• _Material for this exercise_

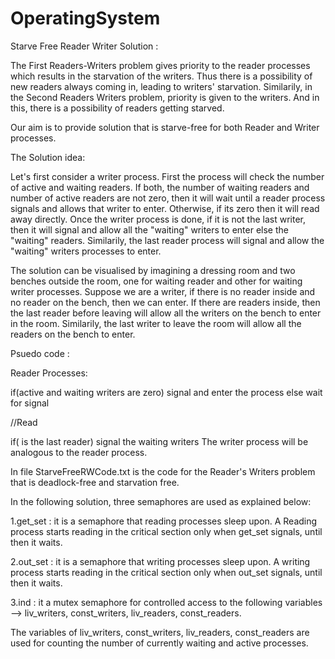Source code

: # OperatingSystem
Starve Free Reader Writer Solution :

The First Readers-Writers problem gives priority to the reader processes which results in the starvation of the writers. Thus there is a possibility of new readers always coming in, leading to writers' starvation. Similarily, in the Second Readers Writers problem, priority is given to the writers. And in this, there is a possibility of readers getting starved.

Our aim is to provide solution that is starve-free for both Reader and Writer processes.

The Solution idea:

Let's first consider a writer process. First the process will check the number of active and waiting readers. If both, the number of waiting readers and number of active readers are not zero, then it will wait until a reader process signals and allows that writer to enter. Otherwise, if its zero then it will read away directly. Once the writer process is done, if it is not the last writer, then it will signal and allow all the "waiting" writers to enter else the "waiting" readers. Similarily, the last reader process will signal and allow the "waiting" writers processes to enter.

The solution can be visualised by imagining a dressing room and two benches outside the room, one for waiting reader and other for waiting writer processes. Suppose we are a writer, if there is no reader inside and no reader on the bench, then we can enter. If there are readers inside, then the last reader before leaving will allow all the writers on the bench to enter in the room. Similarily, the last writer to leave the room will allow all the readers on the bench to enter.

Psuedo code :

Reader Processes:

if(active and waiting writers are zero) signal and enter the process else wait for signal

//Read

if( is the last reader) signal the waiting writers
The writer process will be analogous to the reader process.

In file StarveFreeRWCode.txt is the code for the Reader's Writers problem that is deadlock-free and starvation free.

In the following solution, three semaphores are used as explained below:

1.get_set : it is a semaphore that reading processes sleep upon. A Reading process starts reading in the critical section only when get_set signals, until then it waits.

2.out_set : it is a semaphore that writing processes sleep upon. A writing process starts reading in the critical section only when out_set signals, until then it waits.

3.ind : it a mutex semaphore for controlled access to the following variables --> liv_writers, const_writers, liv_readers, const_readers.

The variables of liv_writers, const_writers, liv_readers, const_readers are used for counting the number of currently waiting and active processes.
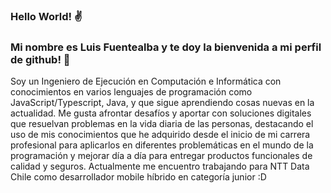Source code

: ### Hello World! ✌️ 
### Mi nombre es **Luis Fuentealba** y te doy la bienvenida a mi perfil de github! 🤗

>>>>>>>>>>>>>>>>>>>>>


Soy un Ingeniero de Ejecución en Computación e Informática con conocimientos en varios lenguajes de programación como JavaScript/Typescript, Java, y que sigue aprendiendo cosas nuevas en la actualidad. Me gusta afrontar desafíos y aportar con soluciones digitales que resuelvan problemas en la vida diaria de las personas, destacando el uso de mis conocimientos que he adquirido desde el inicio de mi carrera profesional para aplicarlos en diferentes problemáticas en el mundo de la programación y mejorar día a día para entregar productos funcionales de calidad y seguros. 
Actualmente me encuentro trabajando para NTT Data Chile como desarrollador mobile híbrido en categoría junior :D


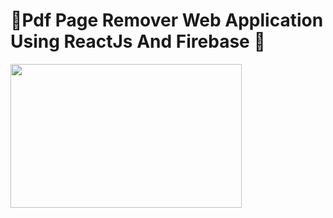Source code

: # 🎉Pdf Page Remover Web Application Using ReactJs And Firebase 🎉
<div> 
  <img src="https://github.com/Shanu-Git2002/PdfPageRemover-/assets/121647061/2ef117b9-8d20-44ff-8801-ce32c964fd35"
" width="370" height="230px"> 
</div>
...
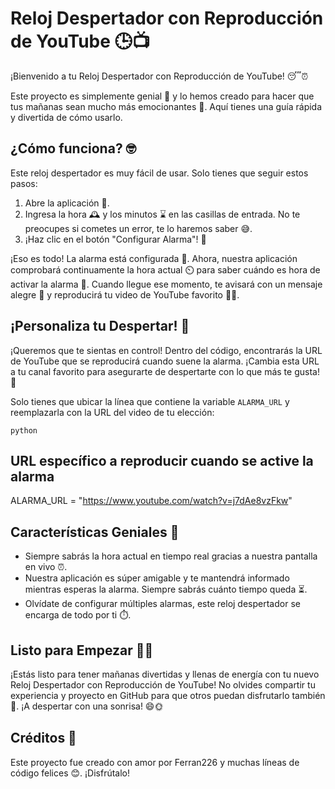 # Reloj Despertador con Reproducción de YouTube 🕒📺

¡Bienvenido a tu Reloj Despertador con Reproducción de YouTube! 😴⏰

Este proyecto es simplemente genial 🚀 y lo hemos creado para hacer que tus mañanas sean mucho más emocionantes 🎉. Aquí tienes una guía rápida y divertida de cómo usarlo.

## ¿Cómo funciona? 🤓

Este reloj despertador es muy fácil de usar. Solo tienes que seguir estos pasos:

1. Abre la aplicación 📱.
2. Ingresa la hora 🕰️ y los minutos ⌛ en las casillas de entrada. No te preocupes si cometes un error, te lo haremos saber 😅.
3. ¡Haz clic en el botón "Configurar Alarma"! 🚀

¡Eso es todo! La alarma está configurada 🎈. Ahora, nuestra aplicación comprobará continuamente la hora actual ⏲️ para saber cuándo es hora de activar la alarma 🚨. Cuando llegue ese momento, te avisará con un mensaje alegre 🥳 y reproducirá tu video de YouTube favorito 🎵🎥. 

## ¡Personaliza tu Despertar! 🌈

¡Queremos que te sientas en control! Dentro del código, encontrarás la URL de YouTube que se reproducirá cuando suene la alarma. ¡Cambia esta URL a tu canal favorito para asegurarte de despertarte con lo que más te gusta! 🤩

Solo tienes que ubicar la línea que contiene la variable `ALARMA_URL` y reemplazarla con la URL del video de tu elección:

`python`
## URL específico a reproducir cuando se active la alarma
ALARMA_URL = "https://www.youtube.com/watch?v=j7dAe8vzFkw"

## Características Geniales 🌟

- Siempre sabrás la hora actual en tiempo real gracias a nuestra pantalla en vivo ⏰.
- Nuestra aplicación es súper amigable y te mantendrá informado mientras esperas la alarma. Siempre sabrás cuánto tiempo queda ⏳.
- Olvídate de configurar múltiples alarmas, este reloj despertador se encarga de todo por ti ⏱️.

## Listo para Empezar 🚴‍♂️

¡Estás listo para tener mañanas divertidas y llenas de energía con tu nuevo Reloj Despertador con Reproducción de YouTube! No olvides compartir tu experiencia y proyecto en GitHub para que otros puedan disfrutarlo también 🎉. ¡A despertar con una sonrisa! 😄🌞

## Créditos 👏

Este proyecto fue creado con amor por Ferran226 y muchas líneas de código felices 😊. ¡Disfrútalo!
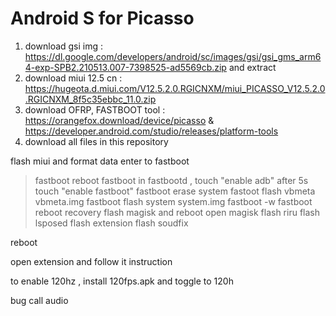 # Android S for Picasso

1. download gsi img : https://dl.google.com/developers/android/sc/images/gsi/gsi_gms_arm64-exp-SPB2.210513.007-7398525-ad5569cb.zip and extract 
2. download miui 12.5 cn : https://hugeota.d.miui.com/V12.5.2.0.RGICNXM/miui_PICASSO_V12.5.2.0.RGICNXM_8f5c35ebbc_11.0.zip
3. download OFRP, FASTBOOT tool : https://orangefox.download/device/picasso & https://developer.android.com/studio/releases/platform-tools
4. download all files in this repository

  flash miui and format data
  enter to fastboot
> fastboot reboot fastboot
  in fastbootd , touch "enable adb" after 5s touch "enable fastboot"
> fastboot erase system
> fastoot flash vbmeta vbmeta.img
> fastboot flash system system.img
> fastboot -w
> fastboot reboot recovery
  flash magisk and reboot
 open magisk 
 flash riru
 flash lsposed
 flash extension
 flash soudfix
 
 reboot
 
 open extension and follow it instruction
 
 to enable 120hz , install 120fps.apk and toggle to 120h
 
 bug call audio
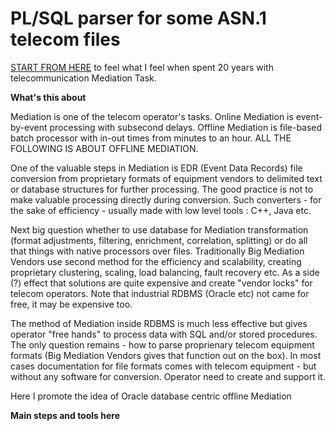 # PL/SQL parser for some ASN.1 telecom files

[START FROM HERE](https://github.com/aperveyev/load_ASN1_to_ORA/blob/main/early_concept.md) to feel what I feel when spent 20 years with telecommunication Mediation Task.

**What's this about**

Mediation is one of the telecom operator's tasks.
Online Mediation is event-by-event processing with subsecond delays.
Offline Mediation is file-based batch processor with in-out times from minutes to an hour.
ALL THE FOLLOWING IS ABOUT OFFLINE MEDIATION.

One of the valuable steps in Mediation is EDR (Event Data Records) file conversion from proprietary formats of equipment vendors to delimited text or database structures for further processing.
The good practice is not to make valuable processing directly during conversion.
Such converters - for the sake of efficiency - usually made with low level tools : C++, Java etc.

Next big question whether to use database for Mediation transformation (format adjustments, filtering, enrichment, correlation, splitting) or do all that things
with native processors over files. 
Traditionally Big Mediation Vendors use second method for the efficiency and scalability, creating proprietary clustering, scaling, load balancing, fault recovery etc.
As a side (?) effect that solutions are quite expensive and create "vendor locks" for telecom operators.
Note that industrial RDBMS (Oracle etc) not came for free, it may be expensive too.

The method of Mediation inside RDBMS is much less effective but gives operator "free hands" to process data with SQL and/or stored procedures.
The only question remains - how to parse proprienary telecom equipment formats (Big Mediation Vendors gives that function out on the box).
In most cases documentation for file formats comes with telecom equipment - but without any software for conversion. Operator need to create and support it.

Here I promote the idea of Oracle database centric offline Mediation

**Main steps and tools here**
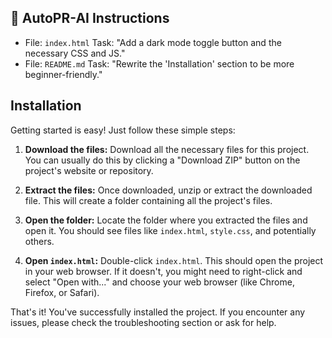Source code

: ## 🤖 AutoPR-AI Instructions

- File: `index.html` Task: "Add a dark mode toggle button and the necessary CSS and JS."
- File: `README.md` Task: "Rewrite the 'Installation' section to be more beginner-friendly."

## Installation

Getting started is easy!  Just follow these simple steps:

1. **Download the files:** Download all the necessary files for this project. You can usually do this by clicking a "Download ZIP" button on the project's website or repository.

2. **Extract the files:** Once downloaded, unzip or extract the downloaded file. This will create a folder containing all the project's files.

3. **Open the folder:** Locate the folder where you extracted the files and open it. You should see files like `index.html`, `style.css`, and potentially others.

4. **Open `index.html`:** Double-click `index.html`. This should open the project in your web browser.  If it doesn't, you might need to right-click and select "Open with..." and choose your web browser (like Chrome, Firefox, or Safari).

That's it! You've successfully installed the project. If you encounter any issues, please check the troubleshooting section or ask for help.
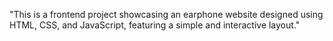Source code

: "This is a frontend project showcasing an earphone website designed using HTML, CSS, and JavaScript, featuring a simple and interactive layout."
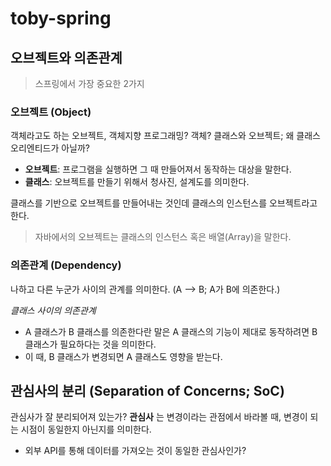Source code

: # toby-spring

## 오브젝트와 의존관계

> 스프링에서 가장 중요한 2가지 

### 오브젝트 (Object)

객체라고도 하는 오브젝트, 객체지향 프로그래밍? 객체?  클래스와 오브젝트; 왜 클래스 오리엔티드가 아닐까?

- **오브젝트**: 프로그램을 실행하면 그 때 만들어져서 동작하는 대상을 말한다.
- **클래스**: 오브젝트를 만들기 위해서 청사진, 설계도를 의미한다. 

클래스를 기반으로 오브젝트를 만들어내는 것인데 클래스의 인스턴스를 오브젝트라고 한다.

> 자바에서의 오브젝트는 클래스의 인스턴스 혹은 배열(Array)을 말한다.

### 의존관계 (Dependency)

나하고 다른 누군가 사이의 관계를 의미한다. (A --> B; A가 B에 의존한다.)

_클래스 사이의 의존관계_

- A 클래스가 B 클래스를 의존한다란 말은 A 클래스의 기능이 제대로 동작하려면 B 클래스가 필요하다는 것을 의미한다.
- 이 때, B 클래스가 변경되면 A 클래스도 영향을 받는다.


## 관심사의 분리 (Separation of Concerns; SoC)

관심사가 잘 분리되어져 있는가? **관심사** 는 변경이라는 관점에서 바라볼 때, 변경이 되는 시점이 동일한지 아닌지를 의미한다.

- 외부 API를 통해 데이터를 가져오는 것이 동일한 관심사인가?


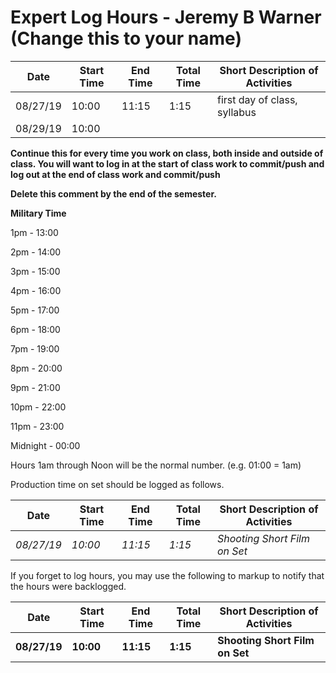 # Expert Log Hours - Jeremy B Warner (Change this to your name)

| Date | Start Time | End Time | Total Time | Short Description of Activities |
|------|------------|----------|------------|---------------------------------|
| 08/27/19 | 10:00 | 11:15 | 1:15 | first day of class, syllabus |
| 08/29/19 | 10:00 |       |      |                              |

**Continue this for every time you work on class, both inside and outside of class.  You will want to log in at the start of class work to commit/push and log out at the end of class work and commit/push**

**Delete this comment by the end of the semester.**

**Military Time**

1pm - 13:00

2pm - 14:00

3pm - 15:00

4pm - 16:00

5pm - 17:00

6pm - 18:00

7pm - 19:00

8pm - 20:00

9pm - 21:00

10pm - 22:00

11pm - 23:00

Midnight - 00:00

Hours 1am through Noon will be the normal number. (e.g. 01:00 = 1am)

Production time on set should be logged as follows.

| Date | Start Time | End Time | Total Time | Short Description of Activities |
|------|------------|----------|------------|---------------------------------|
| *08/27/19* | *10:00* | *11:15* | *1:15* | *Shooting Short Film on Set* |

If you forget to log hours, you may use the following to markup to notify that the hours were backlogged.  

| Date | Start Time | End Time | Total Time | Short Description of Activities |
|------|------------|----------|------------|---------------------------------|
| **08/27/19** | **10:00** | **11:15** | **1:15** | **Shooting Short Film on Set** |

• _What to produce_
Which lines above hold the word "used"? Copy each of them.

• _Answer for this exercise_
In the following solution, three semaphores are used as explained below:
The variables of liv_writers, const_writers, liv_readers, const_readers are used for counting the number of currently waiting and active processes.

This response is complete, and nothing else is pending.